[PYTHON] Prepare the environment of Chainer on EC2 spot instance with AWS Lambda

The other day, I wrote an article "xgboost (python) on EC2 spot instance environment is prepared by AWS Lambda", but the Chainer version is just made it.

It would be nice if the environment could be built with a single button or cli, so in short, the content of the following article I wrote earlier was automated with Lambda.
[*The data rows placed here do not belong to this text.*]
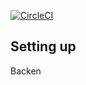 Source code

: [![CircleCI](https://circleci.com/gh/circleci/circleci-docs.svg?style=shield)](https://circleci.com/gh/gabbyprecious/image-repository)


## Setting up 

Backen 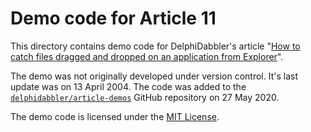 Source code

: # Demo code for Article 11

This directory contains demo code for DelphiDabbler's article "[How to catch files dragged and dropped on an application from Explorer](https://delphidabbler.com/articles/article-11)".

The demo was not originally developed under version control. It's last update was on 13 April 2004. The code was added to the [`delphidabbler/article-demos`](https://github.com/delphidabbler/article-demos) GitHub repository on 27 May 2020.

The demo code is licensed under the [MIT License](https://github.com/delphidabbler/article-demos/blob/master/LICENSE.md).
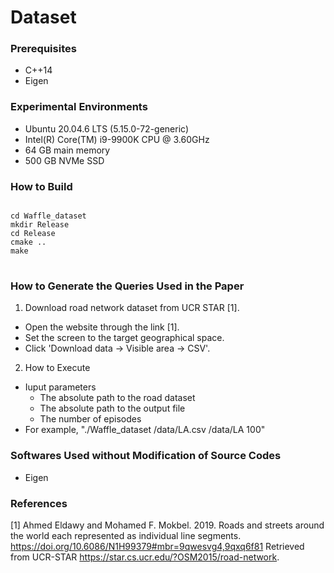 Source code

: # Dataset

### Prerequisites
- C++14
- Eigen

### Experimental Environments
- Ubuntu 20.04.6 LTS (5.15.0-72-generic)
- Intel(R) Core(TM) i9-9900K CPU @ 3.60GHz
- 64 GB main memory
- 500 GB NVMe SSD

### How to Build
<pre>
<code>
cd Waffle_dataset
mkdir Release
cd Release
cmake ..
make
</code>
</pre>

### How to Generate the Queries Used in the Paper
1. Download road network dataset from UCR STAR [1].
- Open the website through the link [1].
- Set the screen to the target geographical space.
- Click 'Download data -> Visible area -> CSV'.

2. How to Execute
- Iuput parameters
  - The absolute path to the road dataset
  - The absolute path to the output file
  - The number of episodes
- For example, "./Waffle_dataset /data/LA.csv /data/LA 100"

### Softwares Used without Modification of Source Codes
- Eigen

### References
[1] Ahmed Eldawy and Mohamed F. Mokbel. 2019. Roads and streets around the world each represented as individual line segments. https://doi.org/10.6086/N1H99379#mbr=9qwesvg4,9qxq6f81 Retrieved from UCR-STAR https://star.cs.ucr.edu/?OSM2015/road-network.
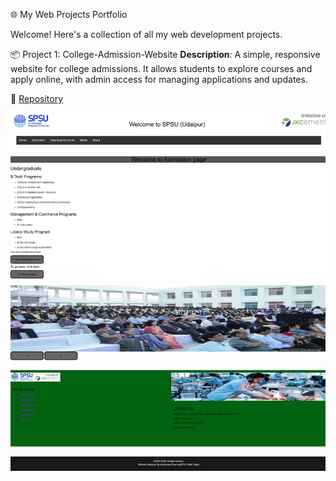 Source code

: 🌐 My Web Projects Portfolio

Welcome! Here's a collection of all my web development projects.

📦 Project 1: College-Admission-Website
**Description**: A simple, responsive website for college admissions. It allows students to explore courses and apply online, with admin access for managing applications and updates.
 
📂 [Repository]([https://github.com/yourusername/amazon-clone](https://github.com/ayushmanji/College-Admission-Website.git))

[<img src="./Screenshot_11-4-2025_153635_.jpeg" alt="Preview" width="600"/>](https://github.com/ayushmanji/College-Admission-Website.git)
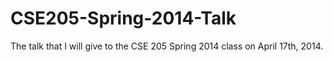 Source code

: CSE205-Spring-2014-Talk
=======================

The talk that I will give to the CSE 205 Spring 2014 class on April 17th, 2014.
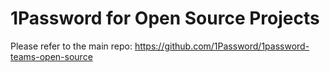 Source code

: # 1Password for Open Source Projects

Please refer to the main repo: https://github.com/1Password/1password-teams-open-source
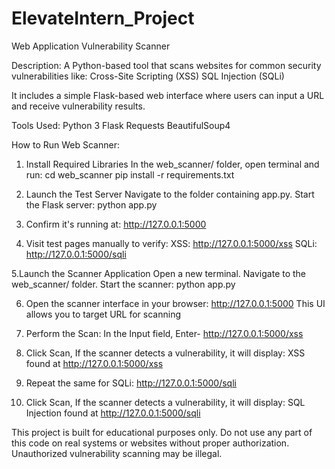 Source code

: # ElevateIntern_Project
Web Application Vulnerability Scanner

Description:
A Python-based tool that scans websites for common security vulnerabilities like:
Cross-Site Scripting (XSS)
SQL Injection (SQLi)

It includes a simple Flask-based web interface where users can input a URL and receive vulnerability results.

Tools Used:
Python 3
Flask
Requests
BeautifulSoup4

How to Run Web Scanner:
1. Install Required Libraries
   In the web_scanner/ folder, open terminal and run:
   cd web_scanner
   pip install -r requirements.txt

2. Launch the Test Server
   Navigate to the folder containing app.py.
   Start the Flask server:
   python app.py
   
3. Confirm it's running at:
   http://127.0.0.1:5000

4. Visit test pages manually to verify:
   XSS: http://127.0.0.1:5000/xss
   SQLi: http://127.0.0.1:5000/sqli

5.Launch the Scanner Application
  Open a new terminal.
  Navigate to the web_scanner/ folder.
  Start the scanner:
  python app.py
  
6. Open the scanner interface in your browser:
   http://127.0.0.1:5000
   This UI allows you to target URL for scanning

7. Perform the Scan:
   In the Input field, Enter-
   http://127.0.0.1:5000/xss

8. Click Scan, If the scanner detects a vulnerability, it will display:
   XSS found at http://127.0.0.1:5000/xss

9. Repeat the same for SQLi:
    http://127.0.0.1:5000/sqli

10. Click Scan, If the scanner detects a vulnerability, it will display:
    SQL Injection found at http://127.0.0.1:5000/sqli


This project is built for educational purposes only. 
Do not use any part of this code on real systems or websites without proper authorization. 
Unauthorized vulnerability scanning may be illegal.
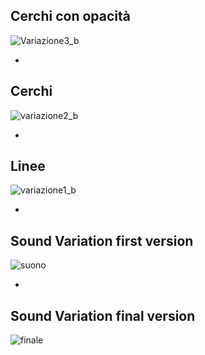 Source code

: ## Cerchi con opacità
![Variazione3_b](https://user-images.githubusercontent.com/79698172/122673086-c7c15c80-d1c6-11eb-8d2b-5b29185b8e8b.png)

-

## Cerchi
![variazione2_b](https://user-images.githubusercontent.com/79698172/122673005-6f8a5a80-d1c6-11eb-9076-662b51fe1f14.png)

-

## Linee
![variazione1_b](https://user-images.githubusercontent.com/79698172/122672956-2934fb80-d1c6-11eb-871f-cec9ad562af3.png)

-

## Sound Variation first version 
![suono](https://user-images.githubusercontent.com/79698172/122673162-225ab880-d1c7-11eb-9545-27736ab28e98.png)

-

## Sound Variation final version
![finale](https://user-images.githubusercontent.com/79698172/122672825-6d73cc00-d1c5-11eb-972b-d6e627f0aab0.png)
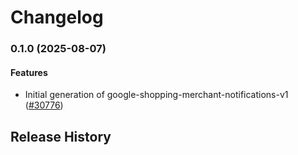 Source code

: # Changelog

### 0.1.0 (2025-08-07)

#### Features

* Initial generation of google-shopping-merchant-notifications-v1 ([#30776](https://github.com/googleapis/google-cloud-ruby/issues/30776)) 

## Release History
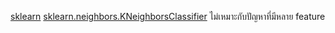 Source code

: [sklearn](https://scikit-learn.org/stable/user_guide.html)
[sklearn.neighbors.KNeighborsClassifier](https://scikit-learn.org/stable/modules/generated/sklearn.neighbors.KNeighborsClassifier.html#sklearn.neighbors.KNeighborsClassifier) ไม่เหมาะกับปัญหาที่มีหลาย feature

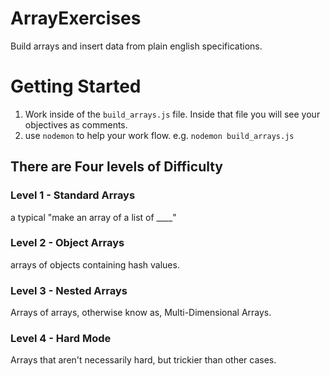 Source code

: # ArrayExercises
Build arrays and insert data from plain english specifications.

# Getting Started
1. Work inside of the `build_arrays.js` file. Inside that file you will see your objectives as comments.
2. use `nodemon` to help your work flow. e.g. `nodemon build_arrays.js`


## There are Four levels of Difficulty

### Level 1 - Standard Arrays
a typical "make an array of a list of ____"

### Level 2 - Object Arrays
arrays of objects containing hash values.

### Level 3 - Nested Arrays
Arrays of arrays, otherwise know as, Multi-Dimensional Arrays.

### Level 4 - Hard Mode
Arrays that aren't necessarily hard, but trickier than other cases.
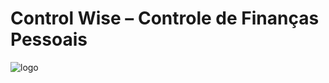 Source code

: # Control Wise – Controle de Finanças Pessoais
![logo](https://github.com/leodoprado/controlwise/assets/79430646/6997cccc-7371-4476-82a0-1e451cb3d46b)

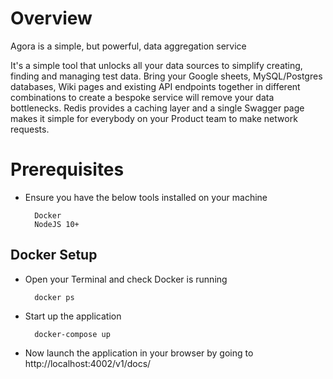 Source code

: # Overview
Agora is a simple, but powerful, data aggregation service

It's a simple tool that unlocks all your data sources to simplify creating, finding and managing test data. Bring your Google sheets, MySQL/Postgres databases, Wiki pages and existing API endpoints together in different combinations to create a bespoke service will remove your data bottlenecks. Redis provides a caching layer and a single Swagger page makes it simple for everybody on your Product team to make network requests.

# Prerequisites
- Ensure you have the below tools installed on your machine 
        
        Docker 
        NodeJS 10+

## Docker Setup
- Open your Terminal and check Docker is running

        docker ps

- Start up the application

        docker-compose up

- Now launch the application in your browser by going to http://localhost:4002/v1/docs/
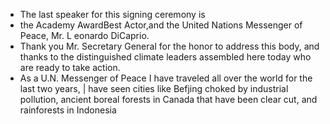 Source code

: - The last speaker for this signing ceremony is
- the Academy AwardBest Actor,and the United Nations Messenger of Peace, Mr. L eonardo DiCaprio.
- Thank you Mr. Secretary General for the honor to address this body, and thanks to the distinguished climate leaders assembled here today who are ready to take action.
- As a U.N. Messenger of Peace I have traveled all over the world for the last two years, | have seen cities like Befjing choked by industrial pollution, ancient boreal forests in Canada that have been clear cut, and rainforests in Indonesia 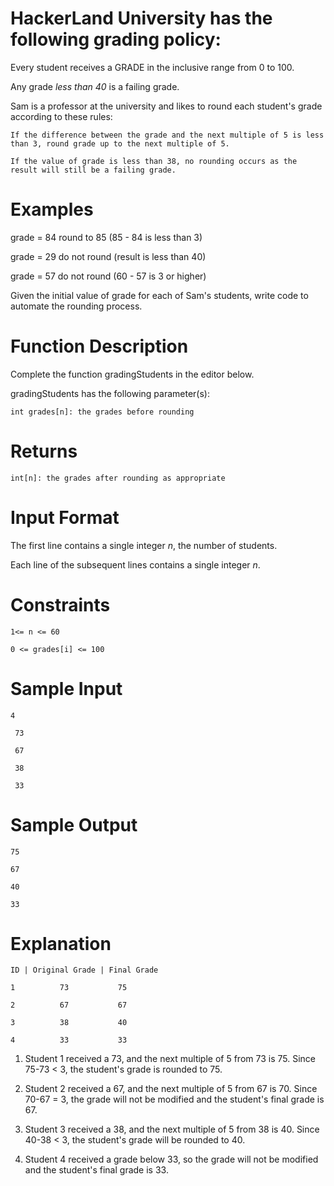 # HackerLand University has the following grading policy:

Every student receives a GRADE in the inclusive range from 0 to 100.

Any  grade *less than 40* is a failing grade.

Sam is a professor at the university and likes to round each student's grade according to these rules:

    If the difference between the grade and the next multiple of 5 is less than 3, round grade up to the next multiple of 5.

    If the value of grade is less than 38, no rounding occurs as the result will still be a failing grade.


# Examples

 grade = 84 round to 85 (85 - 84 is less than 3)

 grade = 29 do not round (result is less than 40)

 grade = 57 do not round (60 - 57 is 3 or higher)


Given the initial value of grade for each of Sam's  students, write code to automate the rounding process.


# Function Description

Complete the function gradingStudents in the editor below.

gradingStudents has the following parameter(s):

    int grades[n]: the grades before rounding


# Returns

    int[n]: the grades after rounding as appropriate


# Input Format

The first line contains a single integer *n*, the number of students.

Each line of the subsequent lines contains a single integer *n*.

# Constraints

    1<= n <= 60

    0 <= grades[i] <= 100


# Sample Input

    4

     73

     67

     38

     33


# Sample Output

    75

    67

    40

    33


# Explanation

    ID | Original Grade | Final Grade

    1          73           75           

    2          67           67

    3          38           40

    4          33           33



1. Student 1 received a 73, and the next multiple of 5 from 73 is 75. Since 75-73 < 3, the student's grade is rounded to 75.

2. Student 2 received a 67, and the next multiple of 5 from 67 is 70. Since 70-67 = 3, the grade will not be modified and the student's final grade is 67.

3. Student 3 received a 38, and the next multiple of 5 from 38 is 40. Since 40-38 < 3, the student's grade will be rounded to 40.

4. Student 4 received a grade below 33, so the grade will not be modified and the student's final grade is 33.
Set up AWS EC2 g2.2xlarge with a spot instance and try running chainer http://qiita.com/pyr_revs/items/e1545e6f464b712517ed

What are you doing

  1. Create an sh file to install Chainer and save it in S3
  2. Request a Spot Instance for EC2. Install NVIDIA driver, CUDA, and various other dependencies in UserData
  3. When the instance is launched, UserData will perform a dependency installation. Furthermore, download the sh file created in Step1 from s3 and take over the processing to ec2-user.
  4. Chainer is installed by the sh file that runs with ec2-user privileges.
  5. To check the operation, try running Chainer's mnist on the GPU.
  6. Throw Notification to SNS when all is done

Where preparation / setting is required

IAM Role preparation, Lambda settings, things to play with in the code, etc. are almost the same as below.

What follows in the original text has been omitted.